Furthermore, “Investigators told Natanson that she is not the focus of the probe. The warrant said that law enforcement was investigating Aurelio Perez-Lugones, a system administrator in Maryland who has a top-secret security clearance and has been accused of accessing and taking home classified intelligence reports from secure government facilities that were later found in his lunch box and his basement, according to an FBI affidavit.”
Traditionally, most people — especially journalists — view journalists as having special protection against such searches because of the “chilling” effect we’re always told such things have on the First Amendment right to freedom of the press. I don’t say it that way to sound dismissive of fundamental rights but to highlight the high regard with which journalists hold themselves. They behave like activists and then expect to be utterly immune from consequences.
Journalists seem to think a former president can be prosecuted for felonies relating to classified information, but that they are immunized from even the inconvenience of a search warrant.
Perez-Lugones was arrested last week for leaks about Venezuela because, as Attorney General Pam Bondi said, “The Trump Administration will not tolerate illegal leaks of classified information that, when reported, pose a grave risk to our Nation’s national security and the brave men and women who are serving our country.”
Just today, our Thomas Gallatin warns that Trump’s Justice Department is crossing some lines to engage in lawfare that looks an awful lot like the efforts of the previous administration. As if to illustrate that point, this raid hearkens back to actions taken by the last two Democrat presidents.
Living in what seems like an alternate reality, an accompanying Washington Post story bears this headline: “Journalists confront new reality in reporting after FBI raid.” The article begins by playing up the fear and butt-covering response of other reporters, who “said they moved swiftly to secure their phones and laptops, reassure confidential sources and consult newsroom leaders as they worried about the federal government’s seizure of devices containing sensitive information.”
Again, I’m not saying that journalists or their sources don’t deserve rights and protections, including, in some cases, anonymity. In fact, quite the opposite. I’m also saying that Democrat administrations did the same thing Trump’s DOJ is doing now.

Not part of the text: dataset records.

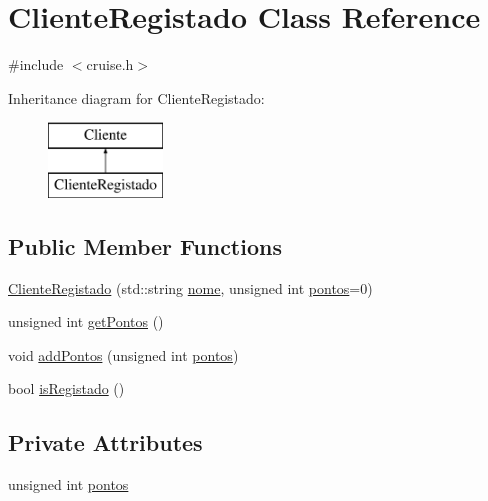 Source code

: \hypertarget{classClienteRegistado}{}\section{Cliente\+Registado Class Reference}
\label{classClienteRegistado}


{\ttfamily \#include $<$cruise.\+h$>$}

Inheritance diagram for Cliente\+Registado\+:\begin{figure}[H]
\begin{center}
\leavevmode
\includegraphics[height=2.000000cm]{classClienteRegistado}
\end{center}
\end{figure}
\subsection*{Public Member Functions}
\begin{DoxyCompactItemize}
\item 
\hyperlink{classClienteRegistado_a27df6b812a22aa40e43968b4cfc7eec6}{Cliente\+Registado} (std\+::string \hyperlink{classCliente_aaa79b0a26f7d5d007fe4ae9696564ca5}{nome}, unsigned int \hyperlink{classClienteRegistado_a137b6b72d824b38eabcfcb78671dd495}{pontos}=0)
\item 
unsigned int \hyperlink{classClienteRegistado_a0118e31f16e4dce542f5e1d124d26c61}{get\+Pontos} ()
\item 
void \hyperlink{classClienteRegistado_a0148a97dd713addd6a932f282e076ba3}{add\+Pontos} (unsigned int \hyperlink{classClienteRegistado_a137b6b72d824b38eabcfcb78671dd495}{pontos})
\item 
bool \hyperlink{classClienteRegistado_a3dade20423acb0e84c9fbe30c75f0e3e}{is\+Registado} ()
\end{DoxyCompactItemize}
\subsection*{Private Attributes}
\begin{DoxyCompactItemize}
\item 
unsigned int \hyperlink{classClienteRegistado_a137b6b72d824b38eabcfcb78671dd495}{pontos}
\end{DoxyCompactItemize}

Ask James Rosen, Catherine Herridge, and Sharyl Attkisson about the experience of having personal tech items seized or otherwise being subject to government pressure. The Post could have asked them, but instead doesn’t name any of them. Its story obliquely mentions Rosen only as “a Fox News reporter,” and the Post’s implication is actually to praise then-Attorney General Eric Holder for his response to that episode.
The Post also brings up other investigations by the first Trump administration, again heroically casting Biden’s attorney general, Merrick Garland, as a stalwart defender of a free press for his subsequent actions that “banned using search warrants and subpoenas to obtain journalists’ materials or compel testimony about their sources.”
Bondi reversed that order, though the Post says she “reinstated much of Holder’s framework.”
Journalists do have enumerated protection in the First Amendment. They do have a duty to hold the government accountable for how it comports with the U.S. Constitution. They do have the right to confidential sources so that appropriate whistleblowing can take place. Any government action against reporters better have rock-solid justification.
The rub with this story is that so many Leftmedia reporters simply have an ax to grind only against Republican administrations and politicians. They’re blind to or utterly shameless in their own hypocrisy because they are effectively agents working on behalf of the Democrat Party. That’s almost doubly true of The Washington Post, which, for example, won a Pulitzer for its bogus reporting on the Russia-collusion hoax. And that’s why I can’t help but roll my eyes at the Post’s outrage here.